Une connaissance à qui ne j'avais pas parlé depuis des mois (et des mois) m'a envoyé un mail pour me soumettre "L'archange et le procureur". Non pas que le bouquin soit bon (elle ne l'avait pas lu) mais elle connaissait mon penchant pour le couple Desmoulins et la Révolution. Je lui avais alors répondu que je n'aimais pas forcément les romans historiques qui n'étaient bien souvent qu'un concours de pédanterie moyennement intéressant qui consistait à étaler son savoir de l'époque sans se soucier du reste.

Seulement, mon intérêt pour Camille et Lucile Desmoulins est tel qu'il ne fallût qu'attendre l'instant opportun pour que je finisse par lire ce roman ; et comme je l'avais plus ou moins supposé, ça n'en valait pas la peine.

Rien de révolutionnaire :

Le problème majeur de Christophe Bigot - qui a une jolie plume ; sans génie, certes, mais jolie - est son angle d'attaque. Il prend le parti de raconter l'histoire des Desmoulins depuis l'extérieur (en l'occurrence à travers les yeux de la mère de Lucile). Celle-ci ne peut donc que supposer les pensées des protagonistes et ne peut parler que de ce qu'elle a vu. Seule Anne Duplessis, narratrice, se dévoile donc un peu et elle s'avère être une voyante hors pair. Dès qu'elle rencontre quelqu'un, elle comprend qui il est vraiment, comme si elle avait potassé tout Michelet. En même temps, me direz-vous, il n'était pas bien difficile de percer à jour les révolutionnaires puisqu'ils étaient tous pourris à plus ou moins grande échelle.

En somme, Christophe Bigot prend le parti d'écrire un livre d'histoire... (il va même jusqu'à donner à Lucile des paroles qui sont prises dans son journal, enfin, diable !) Il accumule donc les événements historiques ultra connus - pour qui s'est penché sur la période - et les fignole de quelques dialogues et situations inventées. J'ai l'impression d'avoir lu une chronologie incomplète commentée par un personnage agaçant - la mère de Lucile - qui comprend tout et a peur de tout. Quant aux portraits des révolutionnaires - pas énormément au final - ils sont à peu près ainsi : Très beaux ou très laids et super méchants. Danton est vu d'un mauvais oeil, Robespierre est vu d'un mauvais oeil, Saint-Just est vu d'un mauvais oeil, Fouquier-Tinville est vu d'un mauvais oeil et si Camille et Lucile s'avèrent de braves bougres, ils sont rapidement vus d'un mauvais oeil.

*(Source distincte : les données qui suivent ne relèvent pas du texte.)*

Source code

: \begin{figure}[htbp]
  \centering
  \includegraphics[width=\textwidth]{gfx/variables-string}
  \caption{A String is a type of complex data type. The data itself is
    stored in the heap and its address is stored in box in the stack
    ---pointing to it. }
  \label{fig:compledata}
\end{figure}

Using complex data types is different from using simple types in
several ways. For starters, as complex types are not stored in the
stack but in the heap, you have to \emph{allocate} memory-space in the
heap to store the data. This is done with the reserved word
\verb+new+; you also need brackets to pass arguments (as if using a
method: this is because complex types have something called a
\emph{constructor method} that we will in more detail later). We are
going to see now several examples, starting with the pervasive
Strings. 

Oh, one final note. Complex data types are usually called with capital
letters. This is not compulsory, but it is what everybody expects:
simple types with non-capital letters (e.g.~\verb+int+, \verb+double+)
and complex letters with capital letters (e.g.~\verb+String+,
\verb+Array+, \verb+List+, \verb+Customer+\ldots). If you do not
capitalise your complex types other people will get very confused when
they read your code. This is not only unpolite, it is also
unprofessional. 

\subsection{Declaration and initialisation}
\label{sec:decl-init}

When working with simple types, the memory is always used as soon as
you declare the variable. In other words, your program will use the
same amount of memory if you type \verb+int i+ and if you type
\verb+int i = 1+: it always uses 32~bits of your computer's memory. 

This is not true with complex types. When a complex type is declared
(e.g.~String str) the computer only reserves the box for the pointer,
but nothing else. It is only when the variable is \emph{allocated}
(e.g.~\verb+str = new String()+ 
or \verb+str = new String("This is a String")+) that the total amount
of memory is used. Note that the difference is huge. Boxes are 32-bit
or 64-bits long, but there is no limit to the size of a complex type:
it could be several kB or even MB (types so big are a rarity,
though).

Pourquoi cette vision sordide ? Pour moi la Révolution est une période joyeuse et pleine d'entrain. On s'y amusait beaucoup. Evidemment tout n'était que trahisons et décapitations mais était-ce une raison pour être malheureux ?

Une révolution de pédés :

Moi, ce que j'en dis, c'est que si Christophe Bigot venait à me lire, il voudrait ma mort. Eh oui mais bon, je ne peux quand même pas vous proposer des critiques consensuelles. On n'est pas sur internet, ici ! Et puis j'ai dit qu'il avait une jolie plume. C'est quand même un beau compliment, non ?

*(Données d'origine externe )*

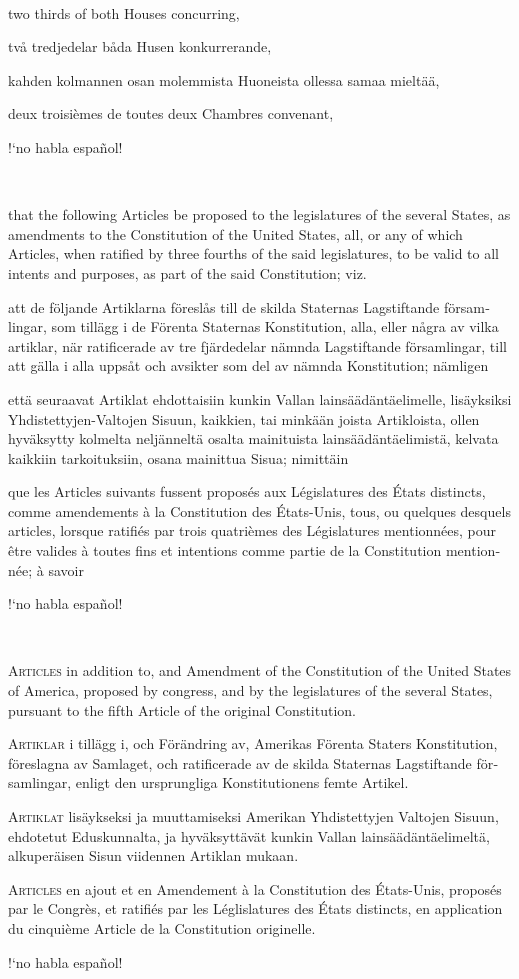\documentclass[a4paper,landscape,10pt]{article}
\newcommand{\tblock}[5]{\noindent\begin{minipage}[t]{0.18\textwidth}\foreignlanguage{english}{#1}\end{minipage}\hskip 0.025\textwidth\begin{minipage}[t]{0.18\textwidth}\foreignlanguage{swedish}{#2}\end{minipage}\hskip 0.025\textwidth\begin{minipage}[t]{0.18\textwidth}\foreignlanguage{finnish}{#3}\end{minipage}\hskip 0.025\textwidth\begin{minipage}[t]{0.18\textwidth}\foreignlanguage{french}{#4}\end{minipage}\hskip 0.025\textwidth\begin{minipage}[t]{0.18\textwidth}\foreignlanguage{spanish}{#5}\end{minipage}}
\begin{document}
~

\tblock
{two thirds of both Houses concurring,}
{två tredjedelar båda Husen konkurrerande,}
{kahden kolmannen osan molemmista Huoneista ollessa samaa mieltää,}
{deux troisièmes de toutes deux Chambres convenant,}
{!`no habla español!}

~

\tblock
{that the following Articles be proposed to the \Glspl{legislature} of the several States, as amendments to the Constitution of the United States, all, or any of which Articles, when ratified by three fourths of the said \Glspl{legislature}, to be valid to all intents and purposes, as part of the said Constitution; viz.}
{att de följande Artiklarna föreslås till de skilda Staternas Lagstiftande församlingar, som tillägg i de Förenta Staternas Konstitution, alla, eller några av vilka artiklar, när ratificerade av tre fjärdedelar nämnda Lagstiftande församlingar, till att gälla i alla uppsåt och avsikter som del av nämnda Konstitution; nämligen}
{että seuraavat Artiklat ehdottaisiin kunkin Vallan lainsäädäntäelimelle, lisäyksiksi Yhdistettyjen-Valtojen Sisuun, kaikkien, tai minkään joista Artikloista, ollen hyväksytty kolmelta neljänneltä osalta mainituista lainsäädäntäelimistä, kelvata kaikkiin tarkoituksiin, osana mainittua Sisua; nimittäin}
{que les Articles suivants fussent proposés aux Législatures des États distincts, comme amendements à la Constitution des États-Unis, tous, ou quelques desquels articles, lorsque ratifiés par trois quatrièmes des Législatures mentionnées, pour être valides à toutes fins et intentions comme partie de la Constitution mentionnée; à savoir}
{!`no habla español!}

~

\tblock
{\textsc{Articles} in addition to, and Amendment of the Constitution of the United States of America, proposed by \Gls{congress}, and \glsdisp{ratify}{ratified} by the \Glspl{legislature} of the several States, pursuant to the fifth Article of the original Constitution.}
{\textsc{Artiklar} i tillägg i, och Förändring av, Amerikas Förenta Staters Konstitution, föreslagna av Samlaget, och ratificerade av de skilda Staternas Lagstiftande församlingar, enligt den ursprungliga Konstitutionens femte Artikel.}
{\textsc{Artiklat} lisäykseksi ja muuttamiseksi Amerikan Yhdistettyjen Valtojen Sisuun, ehdotetut Eduskunnalta, ja hyväksyttävät kunkin Vallan lainsäädäntäelimeltä, alkuperäisen Sisun viidennen Artiklan mukaan.}
{\textsc{Articles} en ajout et en Amendement à la Constitution des États-Unis, proposés par le Congrès, et ratifiés par les Léglislatures des États distincts, en application du cinquième Article de la Constitution originelle.}
{!`no habla español!}
\end{document}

Moi, ce que j'en dis, c'est qu'une fiction implique l'invention. Il aurait sans doute été plus pertinent de traiter l'inconnu que de sauter systématiquement d'événement historique en événement historique. La prise des Tuileries et les massacres de septembre, nous le savons déjà. Mais tout ce qui s'est déroulé entre ces deux événements nous est inconnu, surtout dans les détails inutiles, dans les soirées au Procope, chez les Danton, dans le cour de commerce, etc. Ainsi Bigot frôle l'intérêt lorsqu'il traite de la venue des marseillais chez Lucile et Camille. Mais l'épisode ne dépasse pas les 40 lignes et il n'y a pas de bonnes blagues à deux balles de gars du sud. Tout juste de l'oeil aux petites et de l'accent qui chante.

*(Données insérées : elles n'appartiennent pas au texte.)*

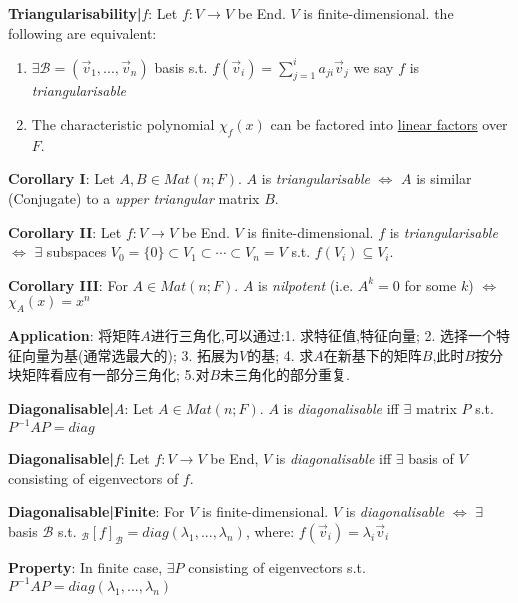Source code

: \documentclass[9pt]{article}
\begin{document}
\textbf{Triangularisability|$f$}: Let $f:V\to V$ be End. $V$ is finite-dimensional. the following are equivalent:
\begin{enumerate}[itemsep=-2pt, topsep=-2pt]
    \item $\exists \mathcal{B}=(\vec{v}_1,...,\vec{v}_n)$ basis s.t. $f(\vec{v}_i)=\sum_{j=1}^ia_{ji}\vec{v}_j$  \qquad we say $f$ is \textit{triangularisable}
    \item The characteristic polynomial $\chi_f(x)$ can be factored into \underline{linear factors} over $F$. 
\end{enumerate}

\quad \textbf{Corollary I}: Let $A,B \in Mat(n;F)$. \quad $A$ is \textit{triangularisable} $\Leftrightarrow$ $A$ is similar (Conjugate) to a \textit{upper triangular} matrix $B$.

\quad \textbf{Corollary II}: {\small Let $f:V\to V$ be End. $V$ is finite-dimensional. \quad $f$ is \textit{triangularisable} $\Leftrightarrow$ $\exists$ subspaces $V_0=\{0\}\subset V_1\subset\cdots\subset V_n=V$ s.t. $f(V_i)\subseteq V_i$.}

\quad \textbf{Corollary III}: For $A\in Mat(n;F)$. $A$ is \textit{nilpotent} (i.e. $A^k=0$ for some $k$) $\Leftrightarrow$ $\chi_A(x)=x^n$

\quad \textbf{Application}: {\tiny 将矩阵$A$进行三角化,可以通过:1. 求特征值,特征向量; 2. 选择一个特征向量为基(通常选最大的); 3. 拓展为$V$的基; 4. 求$A$在新基下的矩阵$B$,此时$B$按分块矩阵看应有一部分三角化; 5.对$B$未三角化的部分重复.}

\textbf{Diagonalisable|$A$}: Let $A\in Mat(n;F)$. $A$ is \textit{diagonalisable} iff $\exists$ matrix $P$ s.t. $P^{-1}AP=diag$

\textbf{Diagonalisable|$f$}: Let $f:V\to V$ be End, $V$ is \textit{diagonalisable} iff $\exists$ basis of $V$ consisting of eigenvectors of $f$.

\quad \textbf{Diagonalisable|Finite}: {\small For $V$ is finite-dimensional. \quad $V$ is \textit{diagonalisable} $\Leftrightarrow$ $\exists$ basis $\mathcal{B}$ s.t. $_{\mathcal{B}}[f]_{\mathcal{B}}=diag(\lambda_1,...,\lambda_n)$, \quad where: $f(\vec{v}_i)=\lambda_i\vec{v}_i$}

\quad \textbf{Property}: In finite case, $\exists P$ consisting of eigenvectors s.t. $P^{-1}AP=diag(\lambda_1,...,\lambda_n)$
\end{document}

Bref, le roman est extrêmement frileux et même les légers sous-entendus concernant Camille et Max Robespierre avec des hommes torse nu demeurent légers. Si Bigot veut en faire des invertis, eh bien qu'il en fasse donc ouvertement des invertis ! Imaginez :

Maximilien de Robespierre
et
Camille Desmoulins
dans

LES REVOLUTIONNAIRES SODOMITES

On apprendrait ainsi que toutes les grandes figures de la Révolution étaient des homosexuels. Au moins ce serait rigolo plutôt qu'un roman dans lequel aucun choix n'est fait si ce n'est celui d'aborder la Terreur avec des a priori gauchistes (et féminins) du XXIe siècle.

Conclusion :

L'inconvénient, c'est que j'ai acheté "L'archange et le procureur". A moitié prix, certes, mais acheté tout de même. L'avantage, c'est que le roman de Camille et Lucile n'a toujours pas été écrit.